__TASK TO COMPLETE__:
Below are the records; restate word for word the lines from the first through the one containing "- Implement memory pooling strategy (mgpu)", and only those.
+-------+
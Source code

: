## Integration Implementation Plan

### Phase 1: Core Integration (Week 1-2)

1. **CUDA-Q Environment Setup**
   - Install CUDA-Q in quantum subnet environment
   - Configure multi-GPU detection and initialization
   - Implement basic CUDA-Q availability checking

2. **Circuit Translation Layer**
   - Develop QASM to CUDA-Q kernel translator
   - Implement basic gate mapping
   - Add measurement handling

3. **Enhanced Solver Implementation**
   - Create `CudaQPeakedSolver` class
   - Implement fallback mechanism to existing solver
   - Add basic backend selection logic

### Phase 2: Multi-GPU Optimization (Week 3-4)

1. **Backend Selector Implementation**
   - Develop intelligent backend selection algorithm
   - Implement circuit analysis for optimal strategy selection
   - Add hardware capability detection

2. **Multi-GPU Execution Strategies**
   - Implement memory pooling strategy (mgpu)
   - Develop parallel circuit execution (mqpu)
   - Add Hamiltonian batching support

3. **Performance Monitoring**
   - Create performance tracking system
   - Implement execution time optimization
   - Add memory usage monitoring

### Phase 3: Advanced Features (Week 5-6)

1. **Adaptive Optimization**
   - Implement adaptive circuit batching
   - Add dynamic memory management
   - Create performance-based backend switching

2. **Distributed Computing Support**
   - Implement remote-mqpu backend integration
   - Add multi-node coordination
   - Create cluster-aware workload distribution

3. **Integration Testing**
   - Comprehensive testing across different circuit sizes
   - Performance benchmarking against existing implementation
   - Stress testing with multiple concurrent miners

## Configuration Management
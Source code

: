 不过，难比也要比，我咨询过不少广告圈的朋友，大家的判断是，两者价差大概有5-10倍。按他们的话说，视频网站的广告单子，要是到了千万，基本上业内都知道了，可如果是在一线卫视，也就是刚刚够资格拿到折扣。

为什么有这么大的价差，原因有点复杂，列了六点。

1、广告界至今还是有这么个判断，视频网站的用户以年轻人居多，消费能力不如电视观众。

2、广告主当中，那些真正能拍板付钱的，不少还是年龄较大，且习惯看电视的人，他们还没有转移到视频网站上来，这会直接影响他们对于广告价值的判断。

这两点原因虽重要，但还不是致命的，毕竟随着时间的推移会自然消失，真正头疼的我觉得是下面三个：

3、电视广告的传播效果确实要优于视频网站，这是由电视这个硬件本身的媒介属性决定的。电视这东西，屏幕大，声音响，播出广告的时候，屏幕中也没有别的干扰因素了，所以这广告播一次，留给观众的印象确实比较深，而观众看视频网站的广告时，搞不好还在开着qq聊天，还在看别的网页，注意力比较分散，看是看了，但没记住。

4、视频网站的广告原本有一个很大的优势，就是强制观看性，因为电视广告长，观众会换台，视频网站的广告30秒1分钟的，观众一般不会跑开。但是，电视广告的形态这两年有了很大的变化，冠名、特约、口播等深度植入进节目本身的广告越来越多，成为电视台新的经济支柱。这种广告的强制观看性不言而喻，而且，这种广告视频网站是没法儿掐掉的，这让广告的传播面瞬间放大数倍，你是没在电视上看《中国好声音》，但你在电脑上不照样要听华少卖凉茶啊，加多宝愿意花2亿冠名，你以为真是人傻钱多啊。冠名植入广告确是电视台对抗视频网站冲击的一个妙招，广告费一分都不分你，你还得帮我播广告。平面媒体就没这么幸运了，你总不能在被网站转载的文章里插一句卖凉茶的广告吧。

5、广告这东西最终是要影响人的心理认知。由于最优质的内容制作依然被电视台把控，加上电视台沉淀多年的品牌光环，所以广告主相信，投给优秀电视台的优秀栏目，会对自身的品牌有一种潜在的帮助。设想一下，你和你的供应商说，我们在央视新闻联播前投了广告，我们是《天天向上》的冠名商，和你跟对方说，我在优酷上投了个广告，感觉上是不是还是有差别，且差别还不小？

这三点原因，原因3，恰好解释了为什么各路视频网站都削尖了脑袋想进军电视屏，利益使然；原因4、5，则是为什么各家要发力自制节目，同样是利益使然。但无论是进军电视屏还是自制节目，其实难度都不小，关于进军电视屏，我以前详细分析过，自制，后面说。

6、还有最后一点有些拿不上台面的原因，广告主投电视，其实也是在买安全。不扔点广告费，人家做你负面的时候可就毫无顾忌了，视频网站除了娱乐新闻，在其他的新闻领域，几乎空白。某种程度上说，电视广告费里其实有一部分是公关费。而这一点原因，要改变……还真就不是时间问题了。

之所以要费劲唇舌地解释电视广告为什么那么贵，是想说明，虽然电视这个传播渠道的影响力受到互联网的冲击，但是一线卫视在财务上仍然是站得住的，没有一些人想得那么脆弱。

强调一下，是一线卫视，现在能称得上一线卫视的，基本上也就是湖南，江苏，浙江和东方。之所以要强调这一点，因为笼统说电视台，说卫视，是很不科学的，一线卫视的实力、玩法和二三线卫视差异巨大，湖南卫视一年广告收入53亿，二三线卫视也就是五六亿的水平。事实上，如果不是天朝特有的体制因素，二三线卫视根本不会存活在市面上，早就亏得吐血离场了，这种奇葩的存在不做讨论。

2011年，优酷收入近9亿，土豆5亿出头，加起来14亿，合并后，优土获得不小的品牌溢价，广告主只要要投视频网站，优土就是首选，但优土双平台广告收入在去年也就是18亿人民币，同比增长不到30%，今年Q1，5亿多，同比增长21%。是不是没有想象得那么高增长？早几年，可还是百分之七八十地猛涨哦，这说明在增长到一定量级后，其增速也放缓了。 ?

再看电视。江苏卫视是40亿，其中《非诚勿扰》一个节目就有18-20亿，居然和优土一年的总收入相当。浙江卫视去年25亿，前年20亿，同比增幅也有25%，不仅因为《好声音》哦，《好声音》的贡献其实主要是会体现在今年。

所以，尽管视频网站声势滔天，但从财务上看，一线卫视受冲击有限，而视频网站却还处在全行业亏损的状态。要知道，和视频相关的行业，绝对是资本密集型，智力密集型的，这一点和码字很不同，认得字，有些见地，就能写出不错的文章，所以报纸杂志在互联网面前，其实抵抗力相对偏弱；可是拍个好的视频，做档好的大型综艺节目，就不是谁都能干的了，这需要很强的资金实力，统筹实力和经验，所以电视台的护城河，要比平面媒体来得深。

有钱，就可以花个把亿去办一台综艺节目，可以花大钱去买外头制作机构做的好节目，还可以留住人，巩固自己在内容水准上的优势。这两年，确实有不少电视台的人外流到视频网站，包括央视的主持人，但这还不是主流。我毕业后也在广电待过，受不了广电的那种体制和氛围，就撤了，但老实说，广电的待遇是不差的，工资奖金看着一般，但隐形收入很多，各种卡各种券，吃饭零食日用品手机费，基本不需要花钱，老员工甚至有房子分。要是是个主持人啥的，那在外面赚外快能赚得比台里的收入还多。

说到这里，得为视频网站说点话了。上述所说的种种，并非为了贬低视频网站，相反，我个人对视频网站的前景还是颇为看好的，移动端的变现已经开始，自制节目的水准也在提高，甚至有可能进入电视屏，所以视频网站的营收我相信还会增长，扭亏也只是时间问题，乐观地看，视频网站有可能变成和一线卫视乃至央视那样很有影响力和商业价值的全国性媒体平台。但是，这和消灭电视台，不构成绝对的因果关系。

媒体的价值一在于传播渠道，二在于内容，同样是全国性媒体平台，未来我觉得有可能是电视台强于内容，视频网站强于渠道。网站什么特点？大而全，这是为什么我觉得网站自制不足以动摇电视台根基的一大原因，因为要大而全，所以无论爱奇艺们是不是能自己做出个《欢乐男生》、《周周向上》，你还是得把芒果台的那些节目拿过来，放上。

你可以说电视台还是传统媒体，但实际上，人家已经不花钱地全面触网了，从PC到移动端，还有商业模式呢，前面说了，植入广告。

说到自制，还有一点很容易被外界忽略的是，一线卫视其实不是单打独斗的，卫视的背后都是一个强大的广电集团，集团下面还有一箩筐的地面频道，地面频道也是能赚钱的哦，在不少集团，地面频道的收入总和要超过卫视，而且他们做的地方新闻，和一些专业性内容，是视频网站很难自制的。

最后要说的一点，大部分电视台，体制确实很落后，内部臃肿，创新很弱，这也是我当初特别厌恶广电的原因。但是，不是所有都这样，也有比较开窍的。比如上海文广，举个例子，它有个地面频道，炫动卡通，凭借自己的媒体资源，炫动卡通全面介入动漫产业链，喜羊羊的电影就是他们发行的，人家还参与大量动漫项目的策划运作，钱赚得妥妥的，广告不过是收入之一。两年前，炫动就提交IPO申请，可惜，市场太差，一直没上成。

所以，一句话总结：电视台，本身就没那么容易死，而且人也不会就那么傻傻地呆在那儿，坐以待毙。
+-------+
__EXERCISE ANSWER__:
Source code

:## Integration Implementation Plan

### Phase 1: Core Integration (Week 1-2)

1. **CUDA-Q Environment Setup**
   - Install CUDA-Q in quantum subnet environment
   - Configure multi-GPU detection and initialization
   - Implement basic CUDA-Q availability checking

2. **Circuit Translation Layer**
   - Develop QASM to CUDA-Q kernel translator
   - Implement basic gate mapping
   - Add measurement handling

3. **Enhanced Solver Implementation**
   - Create `CudaQPeakedSolver` class
   - Implement fallback mechanism to existing solver
   - Add basic backend selection logic

### Phase 2: Multi-GPU Optimization (Week 3-4)

1. **Backend Selector Implementation**
   - Develop intelligent backend selection algorithm
   - Implement circuit analysis for optimal strategy selection
   - Add hardware capability detection

2. **Multi-GPU Execution Strategies**
   - Implement memory pooling strategy (mgpu)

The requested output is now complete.